The troy ounce is priced at $4,022, with a weekly drop of 2.54% and a monthly decline of 5.95%. The fear that the Fed will keep rates high due to oil inflation nullifies the safe haven effect of the conflict in the Middle East.
Gold is struggling to find its direction. Military tensions between the United States and Iran are intensifying, oil prices are soaring, yet the troy ounce seems more focused on the Federal Reserve than on the explosions in the Middle East. The precious metal is currently priced at 4,022.60 dollars, with a slight recovery of 1.06% from the previous close, but the weekly snapshot leaves little room for optimism: a decline of 2.54% in the last five days and a cumulative drop of 5.95% over the past month. Since January, the loss amounts to 7.16%.
Oil drives inflation and the Fed holds back gold
The origin of this atypical reaction lies in oil itself. The Iranian threat to block the Strait of Hormuz —through which nearly 20% of the world's crude oil passes— has driven WTI crude to 81.05 dollars and Brent to 87.01, with a weekly increase of nearly 12%. This energy price surge fuels inflationary fears and, with them, the expectation that the Fed will keep rates elevated for longer. For gold, which does not generate interest, that scenario is lethal: it raises its opportunity cost and strengthens the dollar, two headwinds that nullify the safe haven premium one would expect.

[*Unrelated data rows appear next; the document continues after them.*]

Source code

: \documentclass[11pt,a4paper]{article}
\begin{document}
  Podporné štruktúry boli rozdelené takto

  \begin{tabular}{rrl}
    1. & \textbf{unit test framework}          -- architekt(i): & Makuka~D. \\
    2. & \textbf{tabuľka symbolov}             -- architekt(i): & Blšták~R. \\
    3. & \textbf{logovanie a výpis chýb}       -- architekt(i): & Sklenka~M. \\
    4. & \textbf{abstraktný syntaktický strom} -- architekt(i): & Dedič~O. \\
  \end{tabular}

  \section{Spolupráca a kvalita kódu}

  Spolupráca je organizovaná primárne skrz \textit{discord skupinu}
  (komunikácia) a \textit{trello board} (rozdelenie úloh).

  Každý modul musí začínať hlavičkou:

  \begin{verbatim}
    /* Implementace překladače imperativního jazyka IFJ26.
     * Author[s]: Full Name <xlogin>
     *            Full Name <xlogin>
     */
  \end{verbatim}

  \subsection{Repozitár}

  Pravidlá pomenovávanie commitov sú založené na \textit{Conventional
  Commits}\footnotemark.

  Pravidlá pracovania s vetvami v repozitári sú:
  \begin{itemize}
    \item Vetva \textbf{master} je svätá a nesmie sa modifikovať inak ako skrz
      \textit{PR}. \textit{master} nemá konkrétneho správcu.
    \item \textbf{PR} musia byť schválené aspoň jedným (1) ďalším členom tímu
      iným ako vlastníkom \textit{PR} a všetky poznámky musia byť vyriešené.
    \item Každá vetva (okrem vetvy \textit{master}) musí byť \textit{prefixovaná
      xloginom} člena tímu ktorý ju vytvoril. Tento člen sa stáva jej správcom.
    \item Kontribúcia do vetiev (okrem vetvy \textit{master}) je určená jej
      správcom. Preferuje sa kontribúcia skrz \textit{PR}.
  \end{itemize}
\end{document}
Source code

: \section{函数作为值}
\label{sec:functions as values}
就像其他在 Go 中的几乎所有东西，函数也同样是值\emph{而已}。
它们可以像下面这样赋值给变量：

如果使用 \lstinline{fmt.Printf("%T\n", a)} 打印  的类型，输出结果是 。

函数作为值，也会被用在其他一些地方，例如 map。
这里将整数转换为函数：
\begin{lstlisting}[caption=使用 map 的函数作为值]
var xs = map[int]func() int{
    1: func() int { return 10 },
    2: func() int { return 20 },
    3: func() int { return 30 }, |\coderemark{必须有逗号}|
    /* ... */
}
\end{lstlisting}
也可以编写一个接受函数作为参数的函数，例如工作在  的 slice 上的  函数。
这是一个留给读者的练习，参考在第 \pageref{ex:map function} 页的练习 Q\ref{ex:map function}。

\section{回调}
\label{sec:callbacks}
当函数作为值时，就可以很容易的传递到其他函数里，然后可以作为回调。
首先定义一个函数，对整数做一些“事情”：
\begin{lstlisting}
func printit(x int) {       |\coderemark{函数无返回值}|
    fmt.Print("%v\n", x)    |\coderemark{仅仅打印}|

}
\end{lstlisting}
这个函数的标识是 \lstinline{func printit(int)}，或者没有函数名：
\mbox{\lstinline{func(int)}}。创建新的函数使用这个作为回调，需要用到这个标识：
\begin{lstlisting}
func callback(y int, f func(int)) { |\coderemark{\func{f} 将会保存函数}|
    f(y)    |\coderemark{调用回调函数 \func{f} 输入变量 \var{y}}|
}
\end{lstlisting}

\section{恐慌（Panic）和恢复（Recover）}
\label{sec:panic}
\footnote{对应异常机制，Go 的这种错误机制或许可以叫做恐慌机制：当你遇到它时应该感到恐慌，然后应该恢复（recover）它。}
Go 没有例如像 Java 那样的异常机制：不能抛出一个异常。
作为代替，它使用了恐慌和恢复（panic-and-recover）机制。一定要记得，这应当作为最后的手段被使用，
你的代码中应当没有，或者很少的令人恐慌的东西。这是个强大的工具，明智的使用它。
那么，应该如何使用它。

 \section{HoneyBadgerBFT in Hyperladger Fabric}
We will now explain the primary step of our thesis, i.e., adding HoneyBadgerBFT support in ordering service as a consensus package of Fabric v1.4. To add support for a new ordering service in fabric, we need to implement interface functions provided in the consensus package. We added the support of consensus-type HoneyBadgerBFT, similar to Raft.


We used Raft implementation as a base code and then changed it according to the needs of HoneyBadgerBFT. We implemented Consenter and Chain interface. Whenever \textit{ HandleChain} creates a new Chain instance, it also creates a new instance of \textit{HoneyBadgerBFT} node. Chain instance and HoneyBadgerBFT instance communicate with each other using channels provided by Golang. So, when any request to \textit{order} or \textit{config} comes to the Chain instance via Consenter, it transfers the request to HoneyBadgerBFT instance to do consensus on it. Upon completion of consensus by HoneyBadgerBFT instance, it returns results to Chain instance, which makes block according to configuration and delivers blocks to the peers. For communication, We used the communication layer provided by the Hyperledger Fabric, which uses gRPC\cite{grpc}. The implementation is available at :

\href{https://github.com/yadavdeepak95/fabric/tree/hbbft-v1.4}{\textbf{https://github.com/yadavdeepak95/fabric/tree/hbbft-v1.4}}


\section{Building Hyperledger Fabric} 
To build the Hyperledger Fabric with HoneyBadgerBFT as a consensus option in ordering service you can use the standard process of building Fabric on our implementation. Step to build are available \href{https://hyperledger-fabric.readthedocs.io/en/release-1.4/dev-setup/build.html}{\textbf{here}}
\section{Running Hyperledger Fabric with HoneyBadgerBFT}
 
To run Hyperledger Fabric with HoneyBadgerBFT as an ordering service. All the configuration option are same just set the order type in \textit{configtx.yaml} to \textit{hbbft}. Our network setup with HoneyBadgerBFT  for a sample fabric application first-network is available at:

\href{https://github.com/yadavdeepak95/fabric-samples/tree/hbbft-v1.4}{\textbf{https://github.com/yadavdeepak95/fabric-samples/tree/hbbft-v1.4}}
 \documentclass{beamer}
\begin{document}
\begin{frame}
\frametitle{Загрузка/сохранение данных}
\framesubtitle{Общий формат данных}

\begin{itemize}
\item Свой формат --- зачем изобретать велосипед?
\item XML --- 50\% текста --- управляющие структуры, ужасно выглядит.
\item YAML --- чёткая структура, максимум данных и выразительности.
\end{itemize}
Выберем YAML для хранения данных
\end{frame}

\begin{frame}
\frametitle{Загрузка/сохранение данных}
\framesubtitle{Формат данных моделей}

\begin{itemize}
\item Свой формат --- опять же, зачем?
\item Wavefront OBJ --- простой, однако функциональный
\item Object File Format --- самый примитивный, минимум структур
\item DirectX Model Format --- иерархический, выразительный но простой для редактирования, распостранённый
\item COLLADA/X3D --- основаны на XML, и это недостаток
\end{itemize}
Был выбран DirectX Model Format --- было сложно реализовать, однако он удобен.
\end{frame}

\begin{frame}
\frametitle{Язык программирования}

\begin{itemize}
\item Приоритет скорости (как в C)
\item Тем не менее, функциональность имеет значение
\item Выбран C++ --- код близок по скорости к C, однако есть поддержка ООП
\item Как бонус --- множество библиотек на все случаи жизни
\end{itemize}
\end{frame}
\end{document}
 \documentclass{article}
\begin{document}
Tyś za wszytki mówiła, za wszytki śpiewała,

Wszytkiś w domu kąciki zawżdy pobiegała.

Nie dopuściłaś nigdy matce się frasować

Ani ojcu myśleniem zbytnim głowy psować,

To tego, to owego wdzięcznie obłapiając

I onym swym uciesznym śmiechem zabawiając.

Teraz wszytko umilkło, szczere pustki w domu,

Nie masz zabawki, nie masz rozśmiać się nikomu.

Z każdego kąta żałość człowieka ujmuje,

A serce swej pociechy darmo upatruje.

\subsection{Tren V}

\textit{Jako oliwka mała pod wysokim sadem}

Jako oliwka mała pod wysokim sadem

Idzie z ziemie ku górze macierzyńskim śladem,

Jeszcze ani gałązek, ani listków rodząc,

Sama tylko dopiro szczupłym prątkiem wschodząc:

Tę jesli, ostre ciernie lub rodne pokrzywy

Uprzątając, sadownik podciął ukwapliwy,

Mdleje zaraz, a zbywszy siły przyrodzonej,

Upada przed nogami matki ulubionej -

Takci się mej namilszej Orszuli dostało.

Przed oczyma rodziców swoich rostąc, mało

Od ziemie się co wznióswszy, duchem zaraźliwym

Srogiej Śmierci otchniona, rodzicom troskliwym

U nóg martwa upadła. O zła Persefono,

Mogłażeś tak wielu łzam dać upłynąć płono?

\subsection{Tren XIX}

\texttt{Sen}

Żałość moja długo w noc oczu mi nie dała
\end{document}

The White House has launched six consecutive nights of attacks on Iranian territory, and President Donald Trump has threatened to extend operations to key infrastructure if diplomatic contacts fail. Iran has responded with retaliatory attacks against US bases in Syria. Despite the seriousness of the conflict, investors are looking more at monetary policy than at the geopolitical chessboard. The head of the Fed, Kevin Warsh, reiterated his commitment to price stability, and markets now value a 51% probability of a rate hike in September, compared to lower expectations the previous day.
Central banks buy gold against the tide
While speculators flee, a structural force acts in the opposite direction. Central banks, led by Poland and China, continue to increase their gold reserves. A survey by the World Gold Council among 74 issuing institutions reveals that 45% expect to increase their holdings in the next twelve months, the highest percentage since measurements began in 2018. Only one entity plans to reduce its stocks. This official demand, unaffected by interest rate fluctuations, has prevented the metal from piercing the 4,000 dollars support more violently.
Technical indicators reinforce the view of a digestion phase rather than panic. The RSI stands at 40.7, far from the oversold zone. The current price is 6.5% below the 50-day average (4,304.19 dollars) and 11.4% below the 200-session average (4,540.10 dollars). The breadth of the movement suggests that the correction has been intense but not catastrophic. In fact, the ounce remains just 1.94% above the 52-week low, recorded at 3,901 dollars at the end of October 2025.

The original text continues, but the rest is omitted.